In cases presenting with subclinical features (Figure 2: asymptomatic with new DSA), the aforementioned clinical context, as well as new diagnostic approaches, are key in determining the individual threshold to treat. Asymptomatic patients may have a clinical reason (i.e. recent nonadherence to immunosuppression, history of previous AMR) that would prompt treatment. If so, proceeding to biopsy and treatment (Figure 2: treatment plan 1) can be warranted as these DSA may lead to poorer outcomes.48 A recent large registry analysis showed negative impact on graft survival with no significant dependency on the degree of AMR or presence of DSA, highlighting the importance of careful assessment and monitoring of also patients perceived as “mild cases.”7 In those patients without clinical reasons to treat, basic and advanced noninvasive parameters may help decision-making, including elevation of C-reactive protein and N-terminal pro-B-type natriuretic peptide and more specific Cf-DNA or MMDx.

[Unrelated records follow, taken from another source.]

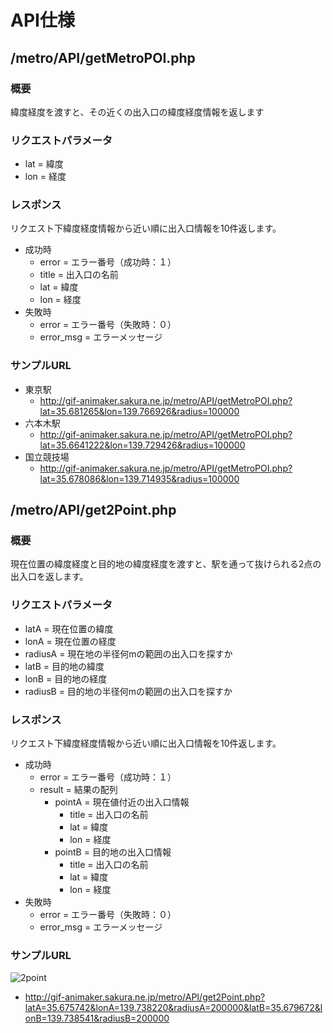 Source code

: API仕様
=====================================
## /metro/API/getMetroPOI.php
### 概要
緯度経度を渡すと、その近くの出入口の緯度経度情報を返します
### リクエストパラメータ
* lat = 緯度
* lon = 経度

### レスポンス
リクエスト下緯度経度情報から近い順に出入口情報を10件返します。
* 成功時
  * error = エラー番号（成功時：１）
  * title = 出入口の名前
  * lat = 緯度
  * lon = 経度
* 失敗時
  * error = エラー番号（失敗時：０）
  * error_msg = エラーメッセージ

### サンプルURL
* 東京駅
  * http://gif-animaker.sakura.ne.jp/metro/API/getMetroPOI.php?lat=35.681265&lon=139.766926&radius=100000
* 六本木駅
  * http://gif-animaker.sakura.ne.jp/metro/API/getMetroPOI.php?lat=35.6641222&lon=139.729426&radius=100000
* 国立競技場
  * http://gif-animaker.sakura.ne.jp/metro/API/getMetroPOI.php?lat=35.678086&lon=139.714935&radius=100000

## /metro/API/get2Point.php

### 概要
現在位置の緯度経度と目的地の緯度経度を渡すと、駅を通って抜けられる2点の出入口を返します。

### リクエストパラメータ
* latA = 現在位置の緯度
* lonA = 現在位置の経度
* radiusA = 現在地の半径何mの範囲の出入口を探すか
* latB = 目的地の緯度
* lonB = 目的地の経度
* radiusB = 目的地の半径何mの範囲の出入口を探すか

### レスポンス
リクエスト下緯度経度情報から近い順に出入口情報を10件返します。
* 成功時
  * error = エラー番号（成功時：１）
  * result = 結果の配列
  	* pointA = 現在値付近の出入口情報
  		* title = 出入口の名前
  		* lat = 緯度
  		* lon = 経度
  	* pointB = 目的地の出入口情報
  		* title = 出入口の名前
  		* lat = 緯度
  		* lon = 経度
* 失敗時
  * error = エラー番号（失敗時：０）
  * error_msg = エラーメッセージ

### サンプルURL
![2point](https://raw.githubusercontent.com/donkeykey/Metro/master/concept/2point.png "2point")
* http://gif-animaker.sakura.ne.jp/metro/API/get2Point.php?latA=35.675742&lonA=139.738220&radiusA=200000&latB=35.679672&lonB=139.738541&radiusB=200000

There are ongoing efforts to validate these markers together into clinical prediction tools for use.49 If absolute and fractional cf-DNA are negative,26 clinical monitoring alone may be sufficient. Circulating DSA in the absence of evidence of cellular damage may reflect early-stage AMR, so repeat cf-DNA at appropriate clinical intervals may prompt subsequent treatment. If noninvasive techniques are suggestive of graft injury, biopsy and treatment are indicated in our opinion to remove DSA. For cases in which initial treatment does not show a decrease in antibodies, we suggest subsequent options for escalation of therapy. Bortezomib and Daratumumab are appropriate next steps for persistent or hemodynamically compromising AMR as these therapies directly target plasma cells and result in immediate effects. Current evidence for Daratumumab is limited to case reports and series in the pediatric population.50, 51 Despite this, Daratumumab represents a promising new agent for refractory DSA. Optimal treatment routine is yet to be determined; however, weekly treatment for 3 weeks has proven reasonable, although longer courses have been attempted.

Conclusion

As this review attempts to highlight, there are many current areas in which our understanding of AMR is evolving. Earlier diagnosis and better treatment options have improved the clinical outlook for patients who develop AMR, but our understanding remains incomplete. The suggested approach herein is a guideline for potential treatment, supported by core immunologic concepts and the existing literature. Future research into the treatment of AMR is needed to improve the ability to compare institutional approaches to this challenging clinical entity.

Funding

No funding was received for the generation or development of this manuscript.

Author contributions

This manuscript was entirely written and developed without help of artificial intelligence. Dr Sheridan and Dr Urschel have both conceptualized, written, and edited the manuscript and developed the figures and tables with the exception of the definition of AMR taken from the ISHLT consensus statement.

Declaration of Competing Interest

The authors declare that they have no known competing financial interests or personal relationships that could have appeared to influence the work reported in this paper.